454388 Combined DFT and Kinetic Monte Carlo Studies of Formic Acid Decomposition on Au18 Nanoclusters

Thursday, November 17, 2016: 9:10 AM
Franciscan D (Hilton San Francisco Union Square)
Benjamin W J Chen1, Sha Li1, Michail Stamatakis2 and Manos Mavrikakis1, (1)Department of Chemical and Biological Engineering, University of Wisconsin-Madison, Madison, WI, (2)Chemical Engineering, University College London, London, United Kingdom

Formic acid (FA) is a promising non-toxic, organic hydrogen (H2) storage material (4.4 wt. % H2). Being an abundant byproduct when producing levulinic acid from biomass, it has been envisioned as an in situ H2 source for converting levulinic acid to γ-valerolactone, which is a valuable precursor for production of various fuels and chemicals.2 Additionally, it may also be utilized in fuel cells, e.g. in the direct formic acid fuel cell.3 To unlock its potential however, we need to find ways to quickly and selectively release the stored hydrogen from FA. Using Au/SiC catalysts, Mavrikakis and co-workers showed experimentally that FA decomposition activity increases with decreasing Au particle size.4 Based on detailed Density Functional Theory (DFT) calculations, they concluded that extended Au(111)/(211)/(100) surfaces were not the active sites for the reaction, and that sub-nanometer Au clusters with highly undercoordinated sites were likely to be responsible for FA decomposition activity.4 Based on these findings, we calculated potential energy surfaces for FA decomposition on Aun (n=3–25) clusters using DFT. It was found that Au18 had a potential energy profile that could best reproduce the experimental results when placed in a microkinetic model (MKM), and thus likely contains the active site for the reaction.

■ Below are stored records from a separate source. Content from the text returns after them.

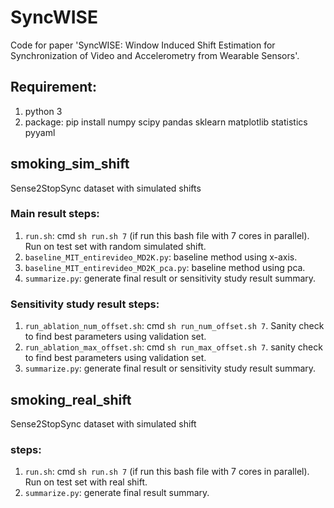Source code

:# SyncWISE

Code for paper 'SyncWISE: Window Induced Shift Estimation for Synchronization of Video and Accelerometry from Wearable Sensors'.

## Requirement:
1. python 3
2. package: pip install numpy scipy pandas sklearn matplotlib statistics pyyaml


## smoking\_sim\_shift

Sense2StopSync dataset with simulated shifts

### Main result steps:
1. `run.sh`: cmd `sh run.sh 7` (if run this bash file with 7 cores in parallel). Run on test set with random simulated shift.
2. `baseline_MIT_entirevideo_MD2K.py`: baseline method using x-axis.
3. `baseline_MIT_entirevideo_MD2K_pca.py`: baseline method using pca.
4. `summarize.py`: generate final result or sensitivity study result summary.

### Sensitivity study result steps:
1. `run_ablation_num_offset.sh`: cmd `sh run_num_offset.sh 7`. Sanity check to find best parameters using validation set.
2. `run_ablation_max_offset.sh`: cmd `sh run_max_offset.sh 7`. sanity check to find best parameters using validation set.
3. `summarize.py`: generate final result or sensitivity study result summary.


## smoking\_real\_shift

Sense2StopSync dataset with simulated shift

### steps:
1. `run.sh`: cmd `sh run.sh 7` (if run this bash file with 7 cores in parallel). Run on test set with real shift.
4. `summarize.py`: generate final result summary.
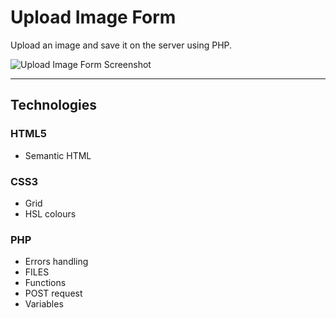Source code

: # Upload Image Form

Upload an image and save it on the server using PHP.

![Upload Image Form Screenshot](https://small-projects.s3.eu-west-2.amazonaws.com/upload-image-form/capture.jpg)

---

## Technologies

### HTML5

* Semantic HTML

### CSS3

* Grid
* HSL colours

### PHP

* Errors handling
* FILES
* Functions
* POST request
* Variables
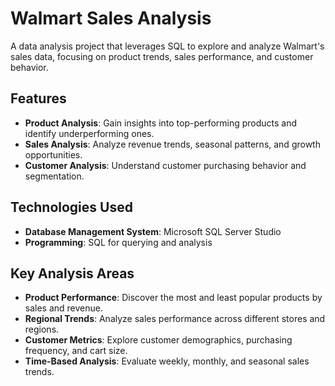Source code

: # Walmart Sales Analysis

A data analysis project that leverages SQL to explore and analyze Walmart's sales data, focusing on product trends, sales performance, and customer behavior.

## Features

- **Product Analysis**: Gain insights into top-performing products and identify underperforming ones.
- **Sales Analysis**: Analyze revenue trends, seasonal patterns, and growth opportunities.
- **Customer Analysis**: Understand customer purchasing behavior and segmentation.

## Technologies Used

- **Database Management System**: Microsoft SQL Server Studio
- **Programming**: SQL for querying and analysis

## Key Analysis Areas

- **Product Performance**: Discover the most and least popular products by sales and revenue.
- **Regional Trends**: Analyze sales performance across different stores and regions.
- **Customer Metrics**: Explore customer demographics, purchasing frequency, and cart size.
- **Time-Based Analysis**: Evaluate weekly, monthly, and seasonal sales trends.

In this work, we further probe the activity of Au18 clusters by performing comprehensive Kinetic Monte Carlo (KMC) simulations with our DFT results. KMC simulations outrank mean-field models in terms of fidelity, by being able to capture spatial inhomogeneities in the site distribution of Au18, as well as correlations due to adsorbate ordering. We indeed noticed strong adsorbate-adsorbate interactions for this system. To factor in their effects on the reaction energetics, we employ a cluster expansion, parameterizing the interaction energies of adsorbates in terms of point and multi-body interactions.5

Our simulations reveal that the TOF of H2 on Au18 is much closer to the experimental TOF compared to extended Au(211)/(100) surfaces,4 and is thus a likely model of the active site for FA decomposition. A triangular ensemble of three Au atoms, each with a coordination number of five (CN=5 sites), is found to be the active site. Our work will offer valuable insights into the molecular pathways of FA decomposition, and serve to guide future efforts to optimize the shape and size of Au catalysts for the FA decomposition reaction.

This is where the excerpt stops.